Doctors and hospitals say patients' access to high-quality health care is endangered as the escalating cost of malpractice premiums causes some physicians to leave the state, retire early, or limit their practices.
Trial lawyers and consumer advocates argue that medical errors are the root cause of malpractice claims and that legal changes that limit injured patients' ability to sue only prevent those negligent doctors and hospitals from being accountable for their actions.
Since the malpractice-premium increases here have begun cropping up across the nation, Pew's Rimel said she hoped the project would have far-reaching impact.
"Imagine," she said, "if Pennsylvania steps to the front of the pack by offering up some really innovative solutions."
William M. Sage, a professor at Columbia Law School, will direct the project. He is a nationally recognized health-law expert who is both a lawyer and doctor.
"In a crisis, most of the information that is developed tends to come from the interested parties," Sage said. "We are going to be very careful in this project to examine all the possible sources of the problem and look at issues that have been raised by all the traditional stakeholders in the debate."
The doctors, hospitals and lawyers have spent millions of dollars on radio commercials, newspaper ads and lobbying to promote their points of view.
But Pew wants to give the public and policymakers access to information from academic experts untainted by the partisan bitterness of Pennsylvania's malpractice debate.

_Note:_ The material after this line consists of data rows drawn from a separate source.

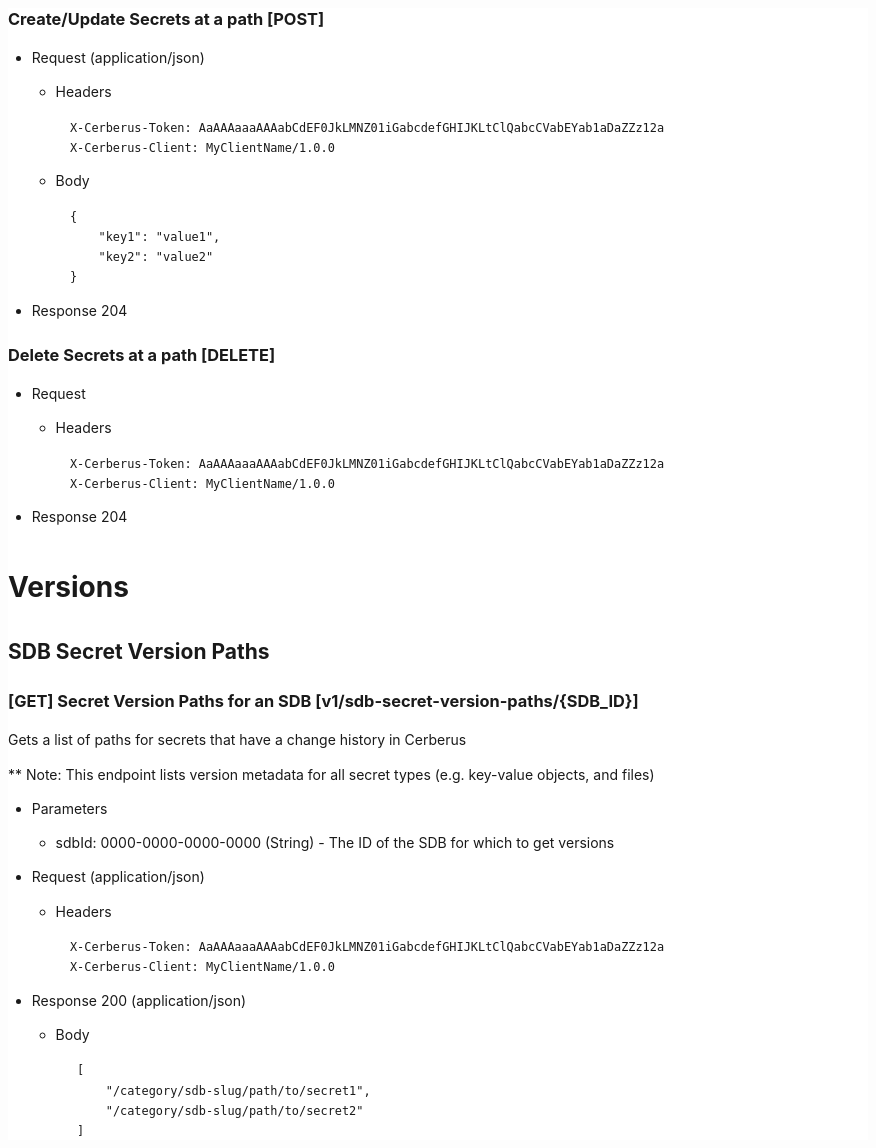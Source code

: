 ### Create/Update Secrets at a path [POST]

+ Request (application/json)

    + Headers

            X-Cerberus-Token: AaAAAaaaAAAabCdEF0JkLMNZ01iGabcdefGHIJKLtClQabcCVabEYab1aDaZZz12a
            X-Cerberus-Client: MyClientName/1.0.0

    + Body

            {
                "key1": "value1",
                "key2": "value2"
            }

+ Response 204

### Delete Secrets at a path [DELETE]

+ Request

    + Headers

            X-Cerberus-Token: AaAAAaaaAAAabCdEF0JkLMNZ01iGabcdefGHIJKLtClQabcCVabEYab1aDaZZz12a
            X-Cerberus-Client: MyClientName/1.0.0

+ Response 204

# Versions

## SDB Secret Version Paths

### [GET] Secret Version Paths for an SDB [v1/sdb-secret-version-paths/{SDB_ID}]

Gets a list of paths for secrets that have a change history in Cerberus

** Note: This endpoint lists version metadata for all secret types (e.g. key-value objects, and files)

+ Parameters

    + sdbId: 0000-0000-0000-0000 (String) - The ID of the SDB for which to get versions


+ Request (application/json)

    + Headers

            X-Cerberus-Token: AaAAAaaaAAAabCdEF0JkLMNZ01iGabcdefGHIJKLtClQabcCVabEYab1aDaZZz12a
            X-Cerberus-Client: MyClientName/1.0.0

+ Response 200 (application/json)

    + Body

             [
                 "/category/sdb-slug/path/to/secret1",
                 "/category/sdb-slug/path/to/secret2"
             ]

The Pennsylvania Economy League, a local nonprofit organization, will be a key partner in the project. The economy league will help guide the research and ensure that the results are disseminated across the state.
"Medical liability and its potential effects on access to [health] care are recurring, major issues in Pennsylvania," said Karen Miller, executive director of the economy league's state office. "Through this project, [Pew] will supply important, balanced information and new ideas to the ongoing discussion."